С изображениями мы имеем дело очень часто. И это происходит всякий раз, когда мы пользуемся органами чувств и измерительными приборами. Объективно лишь то, что не зависит от последних. Фиксируется же объективное нашим разумом как воображаемое само по себе, без нашего инструментария и "строительных лесов". В этом случае мы можем спроектировать воображаемое на изображаемое, имеющее более непосредственную связь с внешним миром, и проверить, а не беспочвенно ли наше воображение. Можно, наоборот, спроектировать изображаемое на воображаемое, чтобы попытаться понять первое. Если у нас одни только изображения, то мы, ничего не поймем, но все подтвердим как реально существующее. В промежуточных случаях одни будут галлюцинировать, а другие — спекулировать. Наиболее ярко это проявилось сначала в научно-популярных публикациях о теории относительности, из которых я особо выделяю изящную и остроумную работу К. Дьюрелла "Азбука теории относительности". Затем последовали фантастические романы, в которых ускользающая определенность только на руку авторам, да и читателям — интересно.
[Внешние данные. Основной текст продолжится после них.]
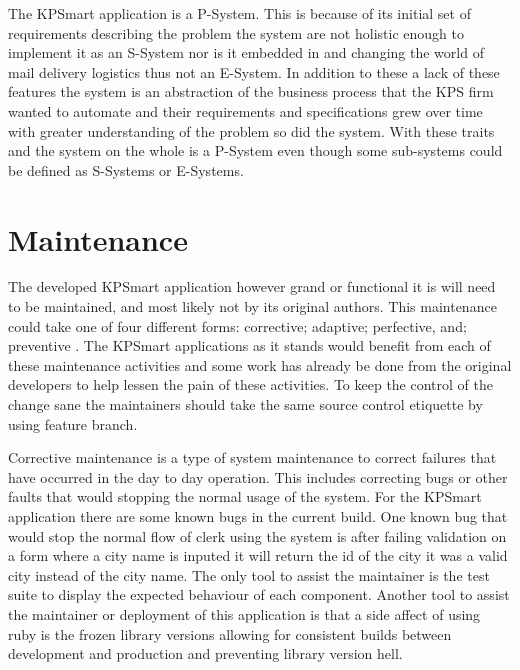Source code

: \documentclass{style/CRPITStyle}
\renewcommand{\cite}{\citep}
\begin{document}
\vspace{.1in}

The KPSmart application is a P-System. This is because of its initial set of
requirements describing the problem the system are not holistic enough to
implement it as an S-System nor is it embedded in and changing the world of mail
delivery logistics thus not an E-System. In addition to these a lack of
these features the system is an abstraction of the business process that the
KPS firm wanted to automate and their requirements and specifications grew over
time with greater understanding of the problem so did the system. With these
traits and the system on the whole is a P-System even though some sub-systems
could be defined as S-Systems or E-Systems.

\section{Maintenance}
%
%
%

The developed KPSmart application however grand or functional it is will need
to be maintained, and most likely not by its original authors. This maintenance
could take one of four different forms: corrective; adaptive; perfective, and;
preventive \cite{Pigoski:1996}. 
The KPSmart applications as it stands would benefit from each of
these maintenance activities and some work has already be done from the original
developers to help lessen the pain of these activities.
To keep the control of the change sane the maintainers should take the same
source control etiquette by using feature branch.

\vspace{.1in}

Corrective maintenance is a type of system maintenance to correct failures that
have occurred in the day to day operation. This includes correcting bugs or
other faults that would stopping the normal usage of the system. 
For the KPSmart application there are some known bugs in the current build. 
One known bug that would stop the normal flow of clerk using the system is after
failing validation on a form where a city name is inputed it will return the id
of the city it was a valid city instead of the city name. The only tool to
assist the maintainer is the test suite to display the expected behaviour of
each component. Another tool to assist the maintainer or deployment of this
application is that a side affect of using ruby is the frozen library versions
allowing for consistent builds between development and production and preventing
library version hell.
\end{document}
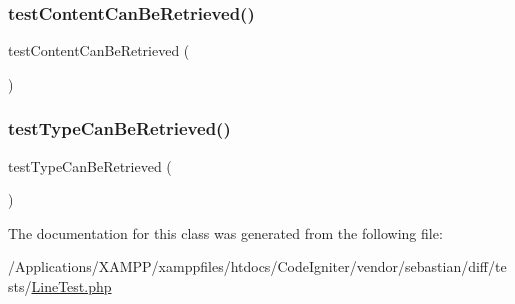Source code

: \subsubsection{\texorpdfstring{test\+Content\+Can\+Be\+Retrieved()}{testContentCanBeRetrieved()}}
{\footnotesize\ttfamily test\+Content\+Can\+Be\+Retrieved (\begin{DoxyParamCaption}{ }\end{DoxyParamCaption})}

\mbox{\label{class_sebastian_bergmann_1_1_diff_1_1_line_test_a52d0671790deca83324471d8c1a28065}} 
\subsubsection{\texorpdfstring{test\+Type\+Can\+Be\+Retrieved()}{testTypeCanBeRetrieved()}}
{\footnotesize\ttfamily test\+Type\+Can\+Be\+Retrieved (\begin{DoxyParamCaption}{ }\end{DoxyParamCaption})}



The documentation for this class was generated from the following file\+:\begin{DoxyCompactItemize}
\item 
/\+Applications/\+X\+A\+M\+P\+P/xamppfiles/htdocs/\+Code\+Igniter/vendor/sebastian/diff/tests/\mbox{\hyperlink{_line_test_8php}{Line\+Test.\+php}}\end{DoxyCompactItemize}
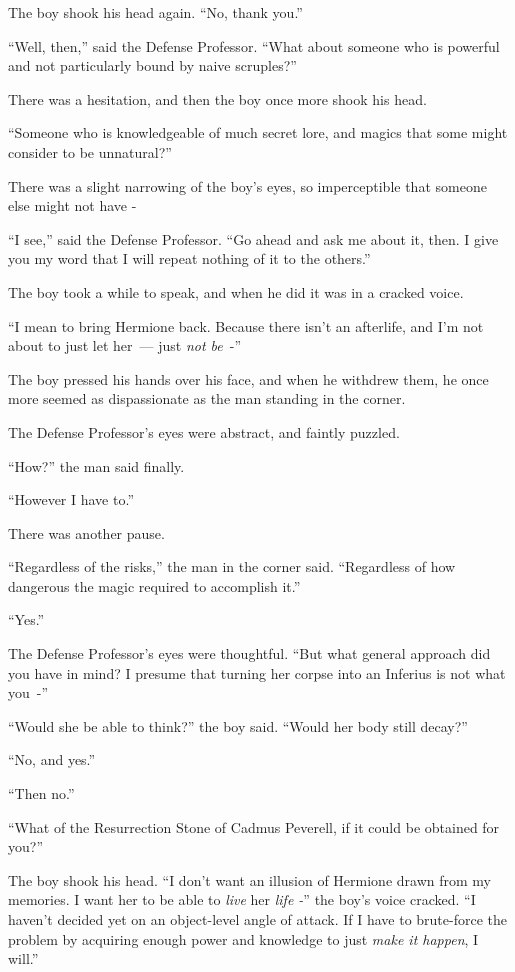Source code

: The boy shook his head again. ``No, thank you.''

``Well, then,'' said the Defense Professor. ``What about someone who is powerful and not particularly bound by naive scruples?''

There was a hesitation, and then the boy once more shook his head.

``Someone who is knowledgeable of much secret lore, and magics that some might consider to be unnatural?''

There was a slight narrowing of the boy's eyes, so imperceptible that someone else might not have -

``I see,'' said the Defense Professor. ``Go ahead and ask me about it, then. I give you my word that I will repeat nothing of it to the others.''

The boy took a while to speak, and when he did it was in a cracked voice.

``I mean to bring Hermione back. Because there isn't an afterlife, and I'm not about to just let her~--- just \emph{not be}~-''

The boy pressed his hands over his face, and when he withdrew them, he once more seemed as dispassionate as the man standing in the corner.

The Defense Professor's eyes were abstract, and faintly puzzled.

``How?'' the man said finally.

``However I have to.''

There was another pause.

``Regardless of the risks,'' the man in the corner said. ``Regardless of how dangerous the magic required to accomplish it.''

``Yes.''

The Defense Professor's eyes were thoughtful. ``But what general approach did you have in mind? I presume that turning her corpse into an Inferius is not what you~-''

``Would she be able to think?'' the boy said. ``Would her body still decay?''

``No, and yes.''

``Then no.''

``What of the Resurrection Stone of Cadmus Peverell, if it could be obtained for you?''

The boy shook his head. ``I don't want an illusion of Hermione drawn from my memories. I want her to be able to \emph{live} her \emph{life -}'' the boy's voice cracked. ``I haven't decided yet on an object-level angle of attack. If I have to brute-force the problem by acquiring enough power and knowledge to just \emph{make it happen}, I will.''

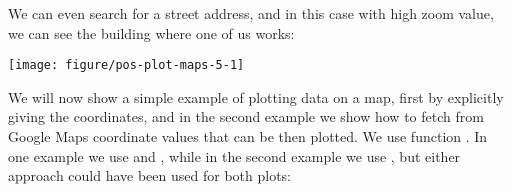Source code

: \documentclass[paper=a4,10pt,div=17,headsepline,BCOR=12mm,twoside,open=right]{scrbook}\usepackage{knitr}
\begin{document}
We can even search for a street address, and in this case with high zoom value, we can see the building where one of us works:

\begin{knitrout}\footnotesize
{}\color{fgcolor}\begin{kframe}
\begin{alltt}
 \hlkwb{<-} \hlstd{(}\hlstd{,}
                \hlstd{=}\hlstd{,}
                \hlstd{=}\hlstd{)}
\end{alltt}
\end{kframe}

{\centering \texttt{[image: figure/pos-plot-maps-5-1]} 

}



\end{knitrout}

We will now show a simple example of plotting data on a map, first by explicitly giving the coordinates, and in the second example we show how to fetch from Google Maps coordinate values that can be then plotted. We use function . In one example we use  and , while in the second example we use , but either approach could have been used for both plots:
\end{document}
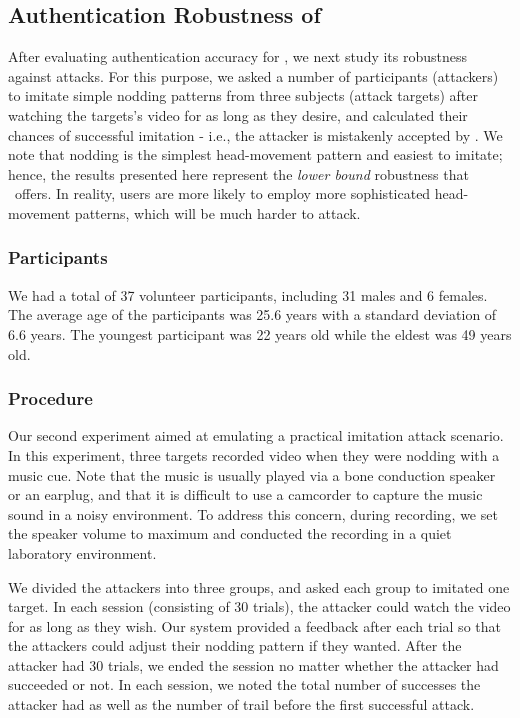 \subsection{Authentication Robustness of \systemname} After evaluating authentication accuracy for \systemname, we next study its robustness against attacks. For this purpose, we asked a number of participants (attackers) to imitate simple nodding patterns from three subjects (attack targets) after watching the targets's video for as long as they desire, and calculated their chances of successful imitation - i.e., the attacker is mistakenly accepted by \systemname. We note that nodding is the simplest head-movement pattern and easiest to imitate; hence, the results presented here represent the \emph{lower bound} robustness that \systemname~offers. In reality, users are more likely to employ more sophisticated head-movement patterns, which will be much harder to attack.

\subsubsection{Participants}
We had a total of 37 volunteer participants, including 31 males and 6 females. The average age of the participants was 25.6 years with a standard deviation
of 6.6 years. The youngest participant was 22 years old while the eldest was 49 years old.

\subsubsection{Procedure}
Our second experiment aimed at emulating a practical imitation attack scenario. In this experiment, three targets recorded video when they were nodding with a music cue. Note that the music is usually played via a bone conduction speaker or an earplug, and that it is difficult to use a camcorder to capture the music sound in a noisy environment. To address this concern, during recording, we set the speaker volume to maximum and conducted the recording in a quiet laboratory environment.

We divided the attackers into three groups, and asked each group to imitated one target. In each session (consisting of 30 trials), the attacker could watch the video for as long as they wish. Our system provided a feedback after each trial so that the attackers could adjust their nodding pattern if they wanted. After the attacker had 30 trials,
we ended the session no matter whether the attacker had succeeded or not. In each session, we noted the total number of successes the attacker had as well as the number of trail before the first successful attack. %

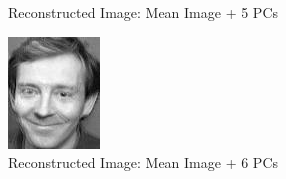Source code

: \documentclass[12pt]{article}
\begin{document}
\begin{figure}
\begin{subfigure}[b]{0.20\textwidth}
		\caption{Reconstructed Image: Mean Image + 5 PCs}
	\end{subfigure}\quad
	\begin{subfigure}[b]{0.20\textwidth}
		\includegraphics[width=\textwidth]{Task4.3_Images/ReconstructedImage6.jpg}
		\caption{Reconstructed Image: Mean Image + 6 PCs}
	\end{subfigure}\quad
	\begin{subfigure}[b]{0.20\textwidth}

\end{subfigure}
\end{figure}
\end{document}
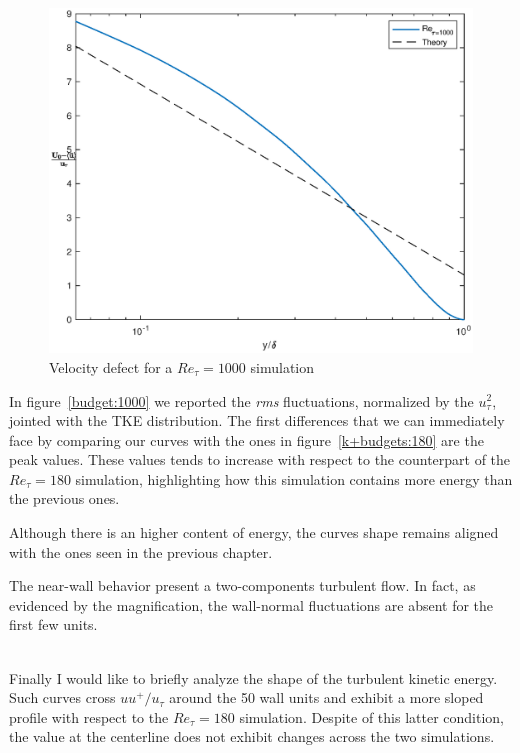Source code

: \begin{figure}
\begin{center}
\includegraphics[scale=0.55]{grafici/velocity_defect_1000.eps}
\caption{Velocity defect for a $Re_{\tau}=1000$ simulation}
\label{velocity:defect:1000}
\end{center} 
\end{figure}

In figure~\ref{budget:1000} we reported the \emph{rms} fluctuations, normalized by the $u_{\tau}^{2}$, jointed with the TKE distribution. The first differences that we can immediately face by comparing our curves with the ones in figure~\ref{k+budgets:180} are the peak values. These values tends to increase with respect to the counterpart of the $Re_{\tau}=180$ simulation, highlighting how this simulation contains more energy than the previous ones.\par
Although there is an higher content of energy, the curves shape remains aligned with the ones seen in the previous chapter.\par
The near-wall behavior present a two-components turbulent flow. In fact, as evidenced by the magnification, the wall-normal fluctuations are absent for the first few units.
\\~\par

Finally I would like to briefly analyze the shape of the turbulent kinetic energy. Such curves cross $uu^{+}/u_{\tau}$ around the 50 wall units and exhibit a more sloped profile with respect to the $Re_{\tau}=180$ simulation. Despite of this latter condition, the value at the centerline does not exhibit changes across the two simulations.\\~\par

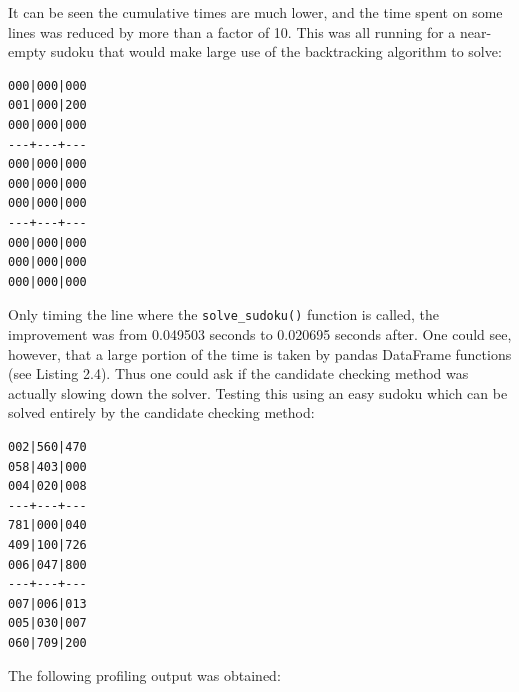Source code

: \documentclass[12pt]{report} %
\begin{document}
It can be seen the cumulative times are much lower, and the time spent on some lines was reduced by more than a factor of 10. This was all running for a near-empty sudoku that would make large use of the backtracking algorithm to solve:

\begin{lstlisting}[caption = {sudoku\_near\_empty.txt}]
000|000|000
001|000|200
000|000|000
---+---+---
000|000|000
000|000|000
000|000|000
---+---+---
000|000|000
000|000|000
000|000|000
\end{lstlisting}

Only timing the line where the \texttt{solve\_sudoku()} function is called, the improvement was from 0.049503 seconds to 0.020695 seconds after. One could see, however, that a large portion of the time is taken by pandas DataFrame functions (see Listing 2.4). Thus one could ask if the candidate checking method was actually slowing down the solver. Testing this using an easy sudoku which can be solved entirely by the candidate checking method:

\begin{lstlisting}[caption= {sudoku\_easy.txt}]
002|560|470
058|403|000
004|020|008
---+---+---
781|000|040
409|100|726
006|047|800
---+---+---
007|006|013
005|030|007
060|709|200
\end{lstlisting}
\newpage
The following profiling output was obtained:
\end{document}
Но и в серьёзных работах обнаружился странный феномен, называемый парадоксом штриха. На него обратил внимание О.Е. Акимов (http://sceptic-ratio.narod.ru). В одной системе отсчета координаты и время обозначаются без штриха, а в другой — со штрихом. Понятно, это для различения образов одного и того же события в разных системах координат. Очевидно, что кроме прямых преобразований координат имеются и обратные. Далее у различных авторов начинается путаница с применением этих преобразований. А все это потому, что внутрь теории относительности запущен наблюдатель, который мечется между системами координат, между изображениями в них некоторого объекта. Такой подход отражает лишь реальные муки другого наблюдателя, расположенного вне данной "теории". А сам объект ускользает от неправильно подготовленного воображения.